- [WORK TO COMPLETE]
Your answer should be every line of the entries that has the string "return" in it.

DATA TO PROCESS Block Start

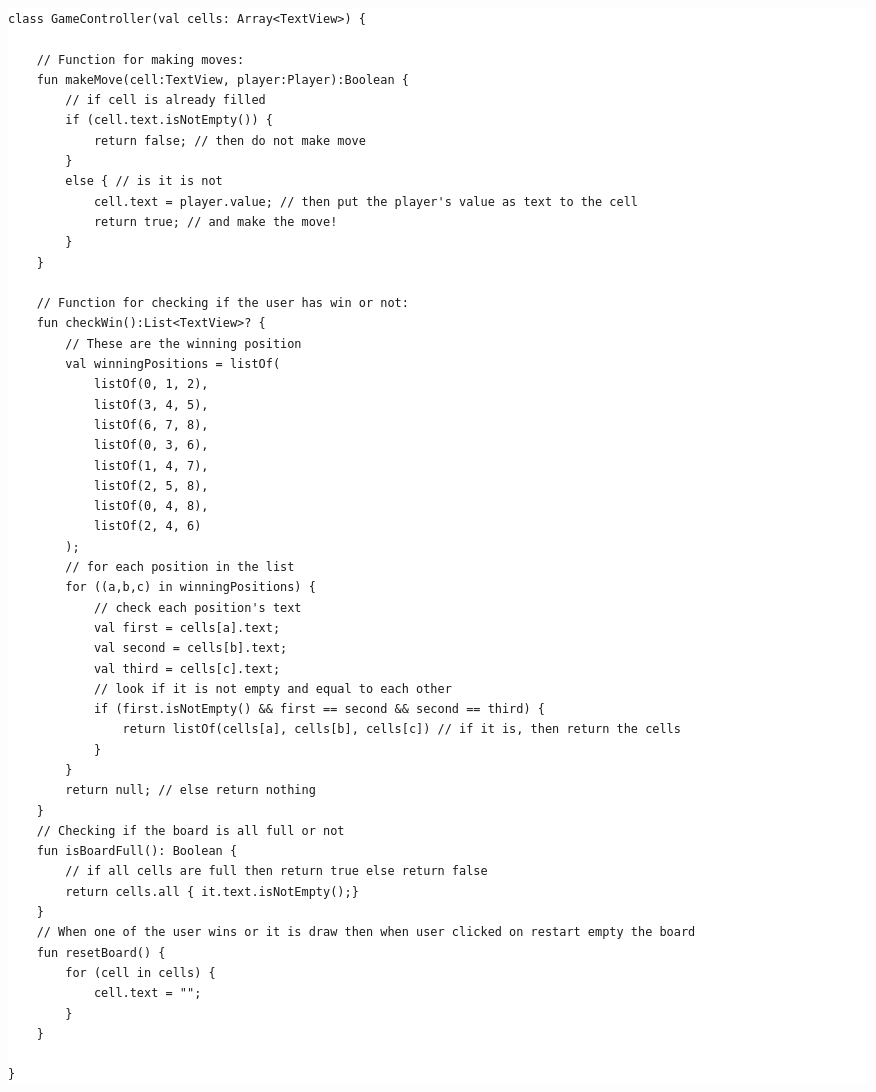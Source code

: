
 ```
class GameController(val cells: Array<TextView>) {

    // Function for making moves:
    fun makeMove(cell:TextView, player:Player):Boolean {
        // if cell is already filled
        if (cell.text.isNotEmpty()) {
            return false; // then do not make move
        }
        else { // is it is not
            cell.text = player.value; // then put the player's value as text to the cell
            return true; // and make the move!
        }
    }

    // Function for checking if the user has win or not:
    fun checkWin():List<TextView>? {
        // These are the winning position
        val winningPositions = listOf(
            listOf(0, 1, 2),
            listOf(3, 4, 5),
            listOf(6, 7, 8),
            listOf(0, 3, 6),
            listOf(1, 4, 7),
            listOf(2, 5, 8),
            listOf(0, 4, 8),
            listOf(2, 4, 6)
        );
        // for each position in the list
        for ((a,b,c) in winningPositions) {
            // check each position's text
            val first = cells[a].text;
            val second = cells[b].text;
            val third = cells[c].text;
            // look if it is not empty and equal to each other
            if (first.isNotEmpty() && first == second && second == third) {
                return listOf(cells[a], cells[b], cells[c]) // if it is, then return the cells
            }
        }
        return null; // else return nothing
    }
    // Checking if the board is all full or not
    fun isBoardFull(): Boolean {
        // if all cells are full then return true else return false
        return cells.all { it.text.isNotEmpty();}
    }
    // When one of the user wins or it is draw then when user clicked on restart empty the board
    fun resetBoard() {
        for (cell in cells) {
            cell.text = "";
        }
    }

}
```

DATA TO PROCESS Block End

- [WORKED SOLUTION]
            return false; // then do not make move
            return true; // and make the move!
                return listOf(cells[a], cells[b], cells[c]) // if it is, then return the cells
        return null; // else return nothing
        // if all cells are full then return true else return false
        return cells.all { it.text.isNotEmpty();}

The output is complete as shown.